Dataset entries:

--- --- ---

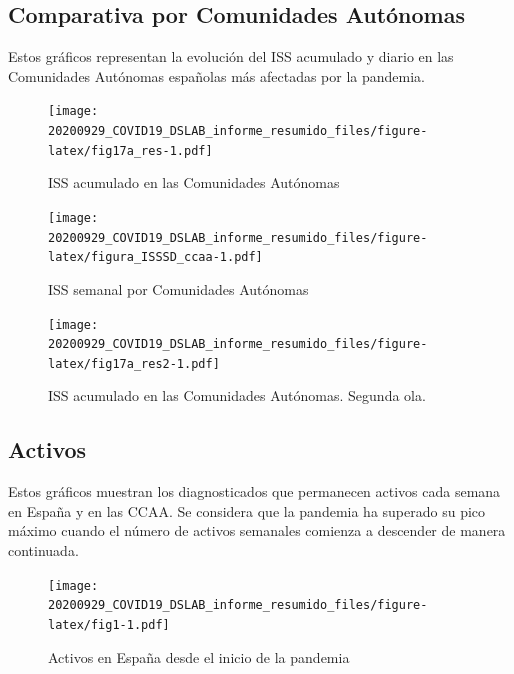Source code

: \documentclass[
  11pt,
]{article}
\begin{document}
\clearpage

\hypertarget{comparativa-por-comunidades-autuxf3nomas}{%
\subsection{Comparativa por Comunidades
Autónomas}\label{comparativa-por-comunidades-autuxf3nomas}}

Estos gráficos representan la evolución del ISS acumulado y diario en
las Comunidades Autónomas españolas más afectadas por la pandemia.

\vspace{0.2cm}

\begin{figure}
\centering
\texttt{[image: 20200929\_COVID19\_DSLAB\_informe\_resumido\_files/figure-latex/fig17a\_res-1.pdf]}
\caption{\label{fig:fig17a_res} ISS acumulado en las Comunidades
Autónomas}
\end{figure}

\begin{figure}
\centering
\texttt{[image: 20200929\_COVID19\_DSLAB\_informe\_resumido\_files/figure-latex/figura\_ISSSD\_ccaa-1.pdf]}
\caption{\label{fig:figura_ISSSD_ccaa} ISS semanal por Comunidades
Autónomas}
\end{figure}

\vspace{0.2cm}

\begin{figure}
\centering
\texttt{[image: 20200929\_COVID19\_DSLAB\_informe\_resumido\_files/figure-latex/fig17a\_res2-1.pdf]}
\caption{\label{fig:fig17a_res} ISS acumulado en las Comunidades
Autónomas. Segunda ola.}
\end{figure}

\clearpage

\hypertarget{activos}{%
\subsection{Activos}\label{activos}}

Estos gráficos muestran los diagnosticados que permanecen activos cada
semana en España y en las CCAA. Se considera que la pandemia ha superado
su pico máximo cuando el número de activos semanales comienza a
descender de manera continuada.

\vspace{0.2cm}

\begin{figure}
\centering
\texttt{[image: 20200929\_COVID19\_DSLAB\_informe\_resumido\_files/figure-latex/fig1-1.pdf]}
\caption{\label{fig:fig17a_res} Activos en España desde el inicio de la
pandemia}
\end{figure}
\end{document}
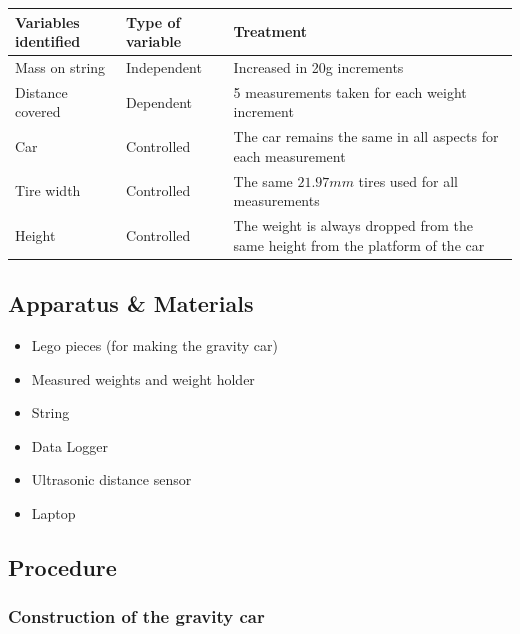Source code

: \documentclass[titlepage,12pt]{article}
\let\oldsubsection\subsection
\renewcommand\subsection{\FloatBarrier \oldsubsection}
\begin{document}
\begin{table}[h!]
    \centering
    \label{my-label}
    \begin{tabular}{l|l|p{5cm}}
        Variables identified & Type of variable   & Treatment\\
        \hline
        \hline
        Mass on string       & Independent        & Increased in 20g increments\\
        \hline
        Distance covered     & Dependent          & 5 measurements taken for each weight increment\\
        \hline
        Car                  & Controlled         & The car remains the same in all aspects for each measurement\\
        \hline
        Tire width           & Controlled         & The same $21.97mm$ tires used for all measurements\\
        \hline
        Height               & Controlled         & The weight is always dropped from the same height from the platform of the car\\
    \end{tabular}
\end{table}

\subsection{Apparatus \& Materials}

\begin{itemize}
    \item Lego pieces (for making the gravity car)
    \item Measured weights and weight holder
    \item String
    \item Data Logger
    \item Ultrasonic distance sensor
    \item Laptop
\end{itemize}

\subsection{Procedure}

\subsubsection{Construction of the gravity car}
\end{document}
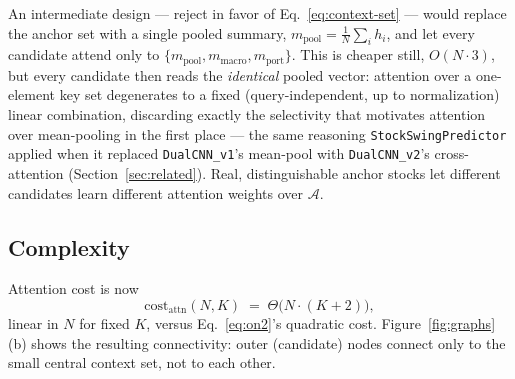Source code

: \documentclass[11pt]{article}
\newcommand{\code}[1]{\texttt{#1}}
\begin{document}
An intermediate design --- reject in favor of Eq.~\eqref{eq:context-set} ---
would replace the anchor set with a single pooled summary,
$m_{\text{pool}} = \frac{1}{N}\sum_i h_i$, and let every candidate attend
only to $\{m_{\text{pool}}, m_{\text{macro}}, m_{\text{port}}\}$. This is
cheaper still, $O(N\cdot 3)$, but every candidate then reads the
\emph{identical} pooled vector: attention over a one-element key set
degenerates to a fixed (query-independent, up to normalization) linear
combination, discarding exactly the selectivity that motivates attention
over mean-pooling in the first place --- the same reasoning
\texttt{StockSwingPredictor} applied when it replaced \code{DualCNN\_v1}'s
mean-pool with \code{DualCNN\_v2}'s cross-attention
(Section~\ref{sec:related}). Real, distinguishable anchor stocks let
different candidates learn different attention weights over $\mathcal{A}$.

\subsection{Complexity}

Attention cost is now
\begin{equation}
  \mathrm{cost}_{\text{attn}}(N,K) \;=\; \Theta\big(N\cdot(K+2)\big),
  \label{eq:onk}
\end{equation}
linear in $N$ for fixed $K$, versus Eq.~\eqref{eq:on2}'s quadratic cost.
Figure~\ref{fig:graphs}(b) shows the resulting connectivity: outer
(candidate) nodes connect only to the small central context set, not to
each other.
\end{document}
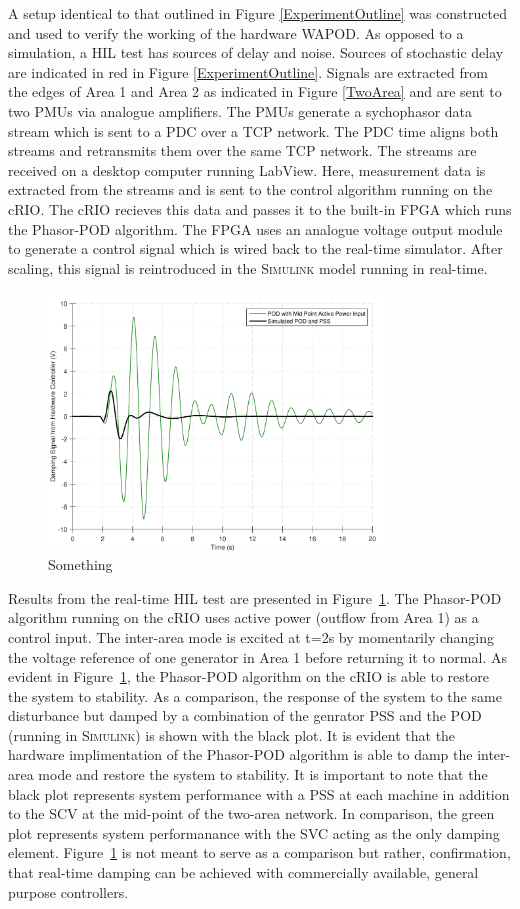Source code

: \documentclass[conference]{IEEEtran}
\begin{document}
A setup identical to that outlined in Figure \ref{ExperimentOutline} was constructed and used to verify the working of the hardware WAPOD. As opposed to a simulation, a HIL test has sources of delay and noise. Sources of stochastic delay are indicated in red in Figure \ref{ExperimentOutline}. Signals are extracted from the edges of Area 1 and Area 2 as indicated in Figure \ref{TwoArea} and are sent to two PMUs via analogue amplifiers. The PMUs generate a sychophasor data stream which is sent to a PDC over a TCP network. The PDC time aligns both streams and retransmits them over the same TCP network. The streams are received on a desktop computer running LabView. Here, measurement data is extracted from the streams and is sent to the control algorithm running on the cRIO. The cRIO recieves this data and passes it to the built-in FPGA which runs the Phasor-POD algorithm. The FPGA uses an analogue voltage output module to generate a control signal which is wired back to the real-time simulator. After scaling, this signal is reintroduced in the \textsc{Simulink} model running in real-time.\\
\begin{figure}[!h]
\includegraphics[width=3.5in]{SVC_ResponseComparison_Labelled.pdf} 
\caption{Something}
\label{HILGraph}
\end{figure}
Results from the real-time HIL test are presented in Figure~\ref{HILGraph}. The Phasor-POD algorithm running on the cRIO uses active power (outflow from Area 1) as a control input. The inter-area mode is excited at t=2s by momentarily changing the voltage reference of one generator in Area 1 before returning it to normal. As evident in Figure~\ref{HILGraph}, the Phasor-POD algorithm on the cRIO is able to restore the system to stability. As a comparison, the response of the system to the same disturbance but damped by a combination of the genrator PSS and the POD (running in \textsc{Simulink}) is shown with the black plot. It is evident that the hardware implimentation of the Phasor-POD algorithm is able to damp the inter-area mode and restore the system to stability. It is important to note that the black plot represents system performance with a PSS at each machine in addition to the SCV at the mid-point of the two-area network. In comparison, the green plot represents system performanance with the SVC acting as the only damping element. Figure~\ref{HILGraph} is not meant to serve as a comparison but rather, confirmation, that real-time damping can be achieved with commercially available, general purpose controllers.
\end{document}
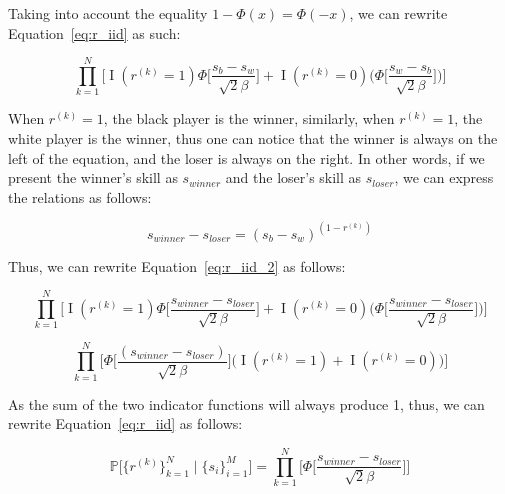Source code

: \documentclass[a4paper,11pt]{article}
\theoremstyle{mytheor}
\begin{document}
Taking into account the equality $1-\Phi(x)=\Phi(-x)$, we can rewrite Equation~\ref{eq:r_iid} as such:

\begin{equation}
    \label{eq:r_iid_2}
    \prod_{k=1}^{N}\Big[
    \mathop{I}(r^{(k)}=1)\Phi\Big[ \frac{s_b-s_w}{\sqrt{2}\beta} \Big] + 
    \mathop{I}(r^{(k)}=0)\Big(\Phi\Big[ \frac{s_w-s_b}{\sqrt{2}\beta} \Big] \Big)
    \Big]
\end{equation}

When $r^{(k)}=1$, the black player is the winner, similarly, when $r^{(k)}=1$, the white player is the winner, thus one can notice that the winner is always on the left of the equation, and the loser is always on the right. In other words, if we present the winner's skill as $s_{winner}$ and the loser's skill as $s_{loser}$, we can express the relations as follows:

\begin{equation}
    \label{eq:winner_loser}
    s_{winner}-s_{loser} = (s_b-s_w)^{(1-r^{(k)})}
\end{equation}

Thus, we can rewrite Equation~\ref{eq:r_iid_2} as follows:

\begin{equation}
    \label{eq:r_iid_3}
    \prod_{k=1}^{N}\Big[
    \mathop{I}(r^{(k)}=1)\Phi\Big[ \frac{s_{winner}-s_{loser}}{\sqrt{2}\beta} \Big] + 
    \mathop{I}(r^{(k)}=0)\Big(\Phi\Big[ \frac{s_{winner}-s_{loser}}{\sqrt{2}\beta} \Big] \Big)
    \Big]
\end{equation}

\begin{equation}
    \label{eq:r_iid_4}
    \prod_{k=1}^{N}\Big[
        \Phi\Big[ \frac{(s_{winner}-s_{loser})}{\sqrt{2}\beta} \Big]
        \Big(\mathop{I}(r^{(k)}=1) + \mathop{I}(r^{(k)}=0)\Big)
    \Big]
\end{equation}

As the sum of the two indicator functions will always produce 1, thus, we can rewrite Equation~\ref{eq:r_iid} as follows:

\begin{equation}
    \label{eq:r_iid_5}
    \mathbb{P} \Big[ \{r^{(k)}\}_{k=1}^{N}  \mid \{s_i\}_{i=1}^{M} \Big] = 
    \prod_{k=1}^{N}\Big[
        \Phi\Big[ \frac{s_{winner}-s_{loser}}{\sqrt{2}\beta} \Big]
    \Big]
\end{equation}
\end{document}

--- --- ---

(EXERCISE INSTRUCTIONS): With the pictures omitted, copy the entries above exactly from the line containing "descender de manera continuada." through the line containing "cheaper still, $O(N\cdot", both lines included.

(WRITTEN ANSWER):
descender de manera continuada.

\vspace{0.2cm}

\begin{figure}
\centering
\texttt{[image: 20200929\_COVID19\_DSLAB\_informe\_resumido\_files/figure-latex/fig1-1.pdf]}
\caption{\label{fig:fig17a_res} Activos en España desde el inicio de la
pandemia}
\end{figure}
\end{document}
Source code

: \documentclass[titlepage,12pt]{article}
\let\oldsubsection\subsection
\renewcommand\subsection{\FloatBarrier \oldsubsection}
\begin{document}
\begin{table}[h!]
    \centering
    \label{my-label}
    \begin{tabular}{l|l|p{5cm}}
        Variables identified & Type of variable   & Treatment\\
        \hline
        \hline
        Mass on string       & Independent        & Increased in 20g increments\\
        \hline
        Distance covered     & Dependent          & 5 measurements taken for each weight increment\\
        \hline
        Car                  & Controlled         & The car remains the same in all aspects for each measurement\\
        \hline
        Tire width           & Controlled         & The same $21.97mm$ tires used for all measurements\\
        \hline
        Height               & Controlled         & The weight is always dropped from the same height from the platform of the car\\
    \end{tabular}
\end{table}

\subsection{Apparatus \& Materials}

\begin{itemize}
    \item Lego pieces (for making the gravity car)
    \item Measured weights and weight holder
    \item String
    \item Data Logger
    \item Ultrasonic distance sensor
    \item Laptop
\end{itemize}

\subsection{Procedure}

\subsubsection{Construction of the gravity car}
\end{document}
Source code

: \documentclass[11pt]{article}
\newcommand{\code}[1]{\texttt{#1}}
\begin{document}
An intermediate design --- reject in favor of Eq.~\eqref{eq:context-set} ---
would replace the anchor set with a single pooled summary,
$m_{\text{pool}} = \frac{1}{N}\sum_i h_i$, and let every candidate attend
only to $\{m_{\text{pool}}, m_{\text{macro}}, m_{\text{port}}\}$. This is
cheaper still, $O(N\cdot 3)$, but every candidate then reads the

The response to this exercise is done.